Banking
Back to the future: Forward thinking banks putting SMEs back at the heart of business
Published
4 weeks agoon
By
editorial
Marijke Koninckx, Chief Product Officer at BankiFi, explores how SMEs have been left behind for too long and how technology is helping to put this right for the banks and their customers.
For a long time, small businesses have been viewed as a ‘tricky’ customer segment, and one that is hard to serve. Sole traders and small businesses span such a broad spectrum of activities, that it often seems hard to pin down exactly what this customer segment needs. After all, a landscaper, a coffee shop and an IT consultancy business have very different business models and requirements. It sounds impossible to come up with an offering that caters for such a diverse customer segment, right?

Marijke Koninckx
Well, it’s actually a lot more straightforward to create a meaningful offering to the small business community, much easier in fact than many banks think. However, to do this, we must first take a step back, assessing basic day-to-day needs and pain points, while thinking as a small-to-medium sized enterprise (SME), rather than as a bank.
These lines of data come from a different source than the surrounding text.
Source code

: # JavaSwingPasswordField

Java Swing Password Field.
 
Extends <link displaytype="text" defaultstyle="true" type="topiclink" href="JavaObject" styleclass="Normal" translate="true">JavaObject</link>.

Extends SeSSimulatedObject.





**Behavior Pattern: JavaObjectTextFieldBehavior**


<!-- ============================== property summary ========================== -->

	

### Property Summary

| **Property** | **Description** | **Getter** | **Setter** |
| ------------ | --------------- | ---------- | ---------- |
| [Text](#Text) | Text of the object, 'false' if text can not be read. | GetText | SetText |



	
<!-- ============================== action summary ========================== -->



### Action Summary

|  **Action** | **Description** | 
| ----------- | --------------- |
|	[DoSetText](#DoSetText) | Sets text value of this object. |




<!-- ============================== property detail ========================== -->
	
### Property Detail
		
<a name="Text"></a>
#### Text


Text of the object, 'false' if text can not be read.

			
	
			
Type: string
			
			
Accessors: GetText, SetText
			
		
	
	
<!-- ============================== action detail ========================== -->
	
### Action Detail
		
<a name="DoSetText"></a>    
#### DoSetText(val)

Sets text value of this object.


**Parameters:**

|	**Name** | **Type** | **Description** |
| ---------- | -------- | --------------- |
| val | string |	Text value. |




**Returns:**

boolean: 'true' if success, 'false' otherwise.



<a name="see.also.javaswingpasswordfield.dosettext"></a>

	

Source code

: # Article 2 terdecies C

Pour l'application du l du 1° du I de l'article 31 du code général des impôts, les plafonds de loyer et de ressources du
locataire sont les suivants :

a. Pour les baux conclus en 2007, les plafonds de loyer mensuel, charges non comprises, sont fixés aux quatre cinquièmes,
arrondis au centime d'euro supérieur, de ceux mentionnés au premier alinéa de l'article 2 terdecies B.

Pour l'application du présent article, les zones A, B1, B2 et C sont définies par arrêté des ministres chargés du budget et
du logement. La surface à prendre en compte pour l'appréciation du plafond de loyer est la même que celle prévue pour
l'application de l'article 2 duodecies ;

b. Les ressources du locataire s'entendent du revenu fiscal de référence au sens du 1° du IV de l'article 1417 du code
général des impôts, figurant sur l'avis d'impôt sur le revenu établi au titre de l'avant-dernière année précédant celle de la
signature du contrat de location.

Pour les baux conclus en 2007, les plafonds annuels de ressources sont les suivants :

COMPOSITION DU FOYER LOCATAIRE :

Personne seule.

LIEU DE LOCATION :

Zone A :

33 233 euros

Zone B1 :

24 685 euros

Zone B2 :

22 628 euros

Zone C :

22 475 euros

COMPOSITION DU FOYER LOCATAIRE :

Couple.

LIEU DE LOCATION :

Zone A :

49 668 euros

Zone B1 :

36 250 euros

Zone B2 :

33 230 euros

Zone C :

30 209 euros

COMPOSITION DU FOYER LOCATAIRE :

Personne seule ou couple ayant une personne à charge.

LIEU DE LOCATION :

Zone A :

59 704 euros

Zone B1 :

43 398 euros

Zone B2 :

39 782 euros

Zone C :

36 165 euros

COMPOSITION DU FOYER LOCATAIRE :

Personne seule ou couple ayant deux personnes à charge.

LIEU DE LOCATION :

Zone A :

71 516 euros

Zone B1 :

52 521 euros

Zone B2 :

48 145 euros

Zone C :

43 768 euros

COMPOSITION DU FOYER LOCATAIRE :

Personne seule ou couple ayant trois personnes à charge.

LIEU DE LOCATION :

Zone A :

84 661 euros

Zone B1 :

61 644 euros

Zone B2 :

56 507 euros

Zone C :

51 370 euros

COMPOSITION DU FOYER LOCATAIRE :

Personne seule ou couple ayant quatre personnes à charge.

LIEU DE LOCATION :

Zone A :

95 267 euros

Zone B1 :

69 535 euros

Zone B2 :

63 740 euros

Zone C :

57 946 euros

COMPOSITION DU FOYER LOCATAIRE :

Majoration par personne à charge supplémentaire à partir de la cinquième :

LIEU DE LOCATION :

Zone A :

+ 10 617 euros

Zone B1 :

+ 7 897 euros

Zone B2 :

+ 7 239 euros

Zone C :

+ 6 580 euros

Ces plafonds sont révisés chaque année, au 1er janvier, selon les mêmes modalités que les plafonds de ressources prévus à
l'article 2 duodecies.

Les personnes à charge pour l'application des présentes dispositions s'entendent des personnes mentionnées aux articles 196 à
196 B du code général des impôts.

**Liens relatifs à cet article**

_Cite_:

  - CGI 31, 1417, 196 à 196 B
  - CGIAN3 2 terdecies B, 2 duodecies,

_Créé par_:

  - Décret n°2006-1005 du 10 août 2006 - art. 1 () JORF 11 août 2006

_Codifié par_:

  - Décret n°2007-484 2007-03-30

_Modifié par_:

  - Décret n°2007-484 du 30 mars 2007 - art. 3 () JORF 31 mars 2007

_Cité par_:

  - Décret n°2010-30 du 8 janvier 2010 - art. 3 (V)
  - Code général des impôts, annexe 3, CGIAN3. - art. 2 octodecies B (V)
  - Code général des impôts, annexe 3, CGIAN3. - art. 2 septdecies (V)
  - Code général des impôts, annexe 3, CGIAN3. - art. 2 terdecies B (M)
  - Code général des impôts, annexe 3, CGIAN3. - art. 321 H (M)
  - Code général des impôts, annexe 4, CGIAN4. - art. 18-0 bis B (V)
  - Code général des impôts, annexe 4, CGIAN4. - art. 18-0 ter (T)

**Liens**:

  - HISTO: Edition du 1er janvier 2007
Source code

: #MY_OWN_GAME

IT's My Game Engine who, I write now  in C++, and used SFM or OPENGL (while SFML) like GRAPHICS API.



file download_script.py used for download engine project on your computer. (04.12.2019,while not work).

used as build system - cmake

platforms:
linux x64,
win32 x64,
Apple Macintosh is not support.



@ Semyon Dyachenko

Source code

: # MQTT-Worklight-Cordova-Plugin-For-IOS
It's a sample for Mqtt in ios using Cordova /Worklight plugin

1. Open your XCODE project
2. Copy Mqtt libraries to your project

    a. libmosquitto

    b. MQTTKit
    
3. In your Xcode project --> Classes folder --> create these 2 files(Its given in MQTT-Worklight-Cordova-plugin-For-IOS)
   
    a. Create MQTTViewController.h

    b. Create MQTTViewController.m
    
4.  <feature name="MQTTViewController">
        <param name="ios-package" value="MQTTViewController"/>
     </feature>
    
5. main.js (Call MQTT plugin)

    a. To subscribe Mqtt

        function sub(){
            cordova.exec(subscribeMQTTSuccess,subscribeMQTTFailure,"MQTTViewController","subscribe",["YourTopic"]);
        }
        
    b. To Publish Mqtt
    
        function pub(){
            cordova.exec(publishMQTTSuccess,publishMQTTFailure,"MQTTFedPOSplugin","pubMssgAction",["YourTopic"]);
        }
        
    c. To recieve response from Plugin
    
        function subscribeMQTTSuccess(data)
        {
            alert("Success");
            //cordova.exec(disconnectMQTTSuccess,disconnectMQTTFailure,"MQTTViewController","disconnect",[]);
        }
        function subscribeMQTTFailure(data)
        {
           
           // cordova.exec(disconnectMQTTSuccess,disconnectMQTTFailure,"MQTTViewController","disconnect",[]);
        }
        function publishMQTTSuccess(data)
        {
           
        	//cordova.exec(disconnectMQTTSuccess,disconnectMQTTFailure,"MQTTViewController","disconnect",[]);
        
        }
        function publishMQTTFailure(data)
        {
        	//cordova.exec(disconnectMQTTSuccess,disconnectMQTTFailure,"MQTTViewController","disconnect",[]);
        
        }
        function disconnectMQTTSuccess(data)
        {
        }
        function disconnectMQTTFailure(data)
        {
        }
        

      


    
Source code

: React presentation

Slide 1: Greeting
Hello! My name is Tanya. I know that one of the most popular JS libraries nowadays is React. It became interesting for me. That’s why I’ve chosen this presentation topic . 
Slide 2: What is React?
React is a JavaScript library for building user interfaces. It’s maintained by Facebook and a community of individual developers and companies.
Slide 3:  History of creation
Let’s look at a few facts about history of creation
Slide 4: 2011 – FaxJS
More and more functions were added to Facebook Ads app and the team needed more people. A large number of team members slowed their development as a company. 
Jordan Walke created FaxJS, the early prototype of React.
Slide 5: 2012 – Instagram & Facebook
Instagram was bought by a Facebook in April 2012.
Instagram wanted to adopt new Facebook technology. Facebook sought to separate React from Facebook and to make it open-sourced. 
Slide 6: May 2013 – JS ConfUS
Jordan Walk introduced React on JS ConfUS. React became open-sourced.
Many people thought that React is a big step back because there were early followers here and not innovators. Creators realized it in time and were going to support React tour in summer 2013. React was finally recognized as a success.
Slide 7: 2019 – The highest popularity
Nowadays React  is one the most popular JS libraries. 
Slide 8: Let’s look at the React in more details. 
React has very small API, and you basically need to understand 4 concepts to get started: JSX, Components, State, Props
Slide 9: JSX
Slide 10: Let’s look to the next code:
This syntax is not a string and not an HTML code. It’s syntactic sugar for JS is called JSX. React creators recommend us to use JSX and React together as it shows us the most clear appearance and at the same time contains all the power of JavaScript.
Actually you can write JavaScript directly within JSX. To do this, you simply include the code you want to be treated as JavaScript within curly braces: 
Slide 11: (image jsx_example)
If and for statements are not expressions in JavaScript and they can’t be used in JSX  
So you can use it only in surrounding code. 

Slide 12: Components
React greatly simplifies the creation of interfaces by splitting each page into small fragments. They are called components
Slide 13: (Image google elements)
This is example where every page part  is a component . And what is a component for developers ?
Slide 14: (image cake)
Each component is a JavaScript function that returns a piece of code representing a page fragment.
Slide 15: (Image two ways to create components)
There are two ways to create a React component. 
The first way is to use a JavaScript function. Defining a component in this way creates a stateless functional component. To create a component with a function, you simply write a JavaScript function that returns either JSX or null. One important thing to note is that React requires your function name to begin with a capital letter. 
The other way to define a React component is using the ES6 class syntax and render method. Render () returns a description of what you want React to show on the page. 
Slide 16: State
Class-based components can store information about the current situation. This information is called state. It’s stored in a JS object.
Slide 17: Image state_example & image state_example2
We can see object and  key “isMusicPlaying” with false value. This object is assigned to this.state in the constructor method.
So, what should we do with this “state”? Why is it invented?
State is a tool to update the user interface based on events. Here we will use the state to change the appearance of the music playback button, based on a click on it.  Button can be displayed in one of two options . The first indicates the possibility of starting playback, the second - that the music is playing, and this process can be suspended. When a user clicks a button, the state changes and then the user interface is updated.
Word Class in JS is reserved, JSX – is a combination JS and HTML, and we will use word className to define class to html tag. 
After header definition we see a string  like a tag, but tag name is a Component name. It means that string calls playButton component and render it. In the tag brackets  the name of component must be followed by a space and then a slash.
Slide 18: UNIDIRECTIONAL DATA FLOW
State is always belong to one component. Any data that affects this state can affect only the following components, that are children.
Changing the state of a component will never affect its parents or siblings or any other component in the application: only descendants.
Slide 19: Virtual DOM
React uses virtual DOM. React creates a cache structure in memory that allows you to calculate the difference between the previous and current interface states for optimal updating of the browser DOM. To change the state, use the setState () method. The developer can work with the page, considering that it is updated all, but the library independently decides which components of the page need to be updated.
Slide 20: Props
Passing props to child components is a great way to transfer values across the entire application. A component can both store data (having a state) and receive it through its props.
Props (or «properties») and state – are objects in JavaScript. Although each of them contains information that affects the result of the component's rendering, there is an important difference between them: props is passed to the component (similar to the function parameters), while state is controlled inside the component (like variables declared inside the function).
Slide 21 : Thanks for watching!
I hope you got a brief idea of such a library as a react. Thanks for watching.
As a small business owner, it can be a very daunting task to have to navigate different applications before gaining access to the different types of information you need, before then trying to understand and ascertain the full picture of your business’ financial health. Not only can this be complex, but it can also be very time consuming, inconvenient and an inefficient use of time for a busy SME owner. And this is all before taking any actions required, such as sorting out the collection of payments, chasing late payments or paying your own suppliers or employees, which then require using yet another app – it all becomes much harder to maintain a clear oversight on all the business’ finances.
With all the extra time and energy needed to sort out the different administrative and financial needs of the business, which are of course crucial in keeping the business functioning, it means valuable time is spent away from core activities. In addition, it often and results in less accurate results as there is far more room for human error.
Traditionally, banks have focused on how they can push their portfolio of products on to small businesses, rather than vice versa, and instead really listen and understand what their customer really needs to help them achieve success in the first instance.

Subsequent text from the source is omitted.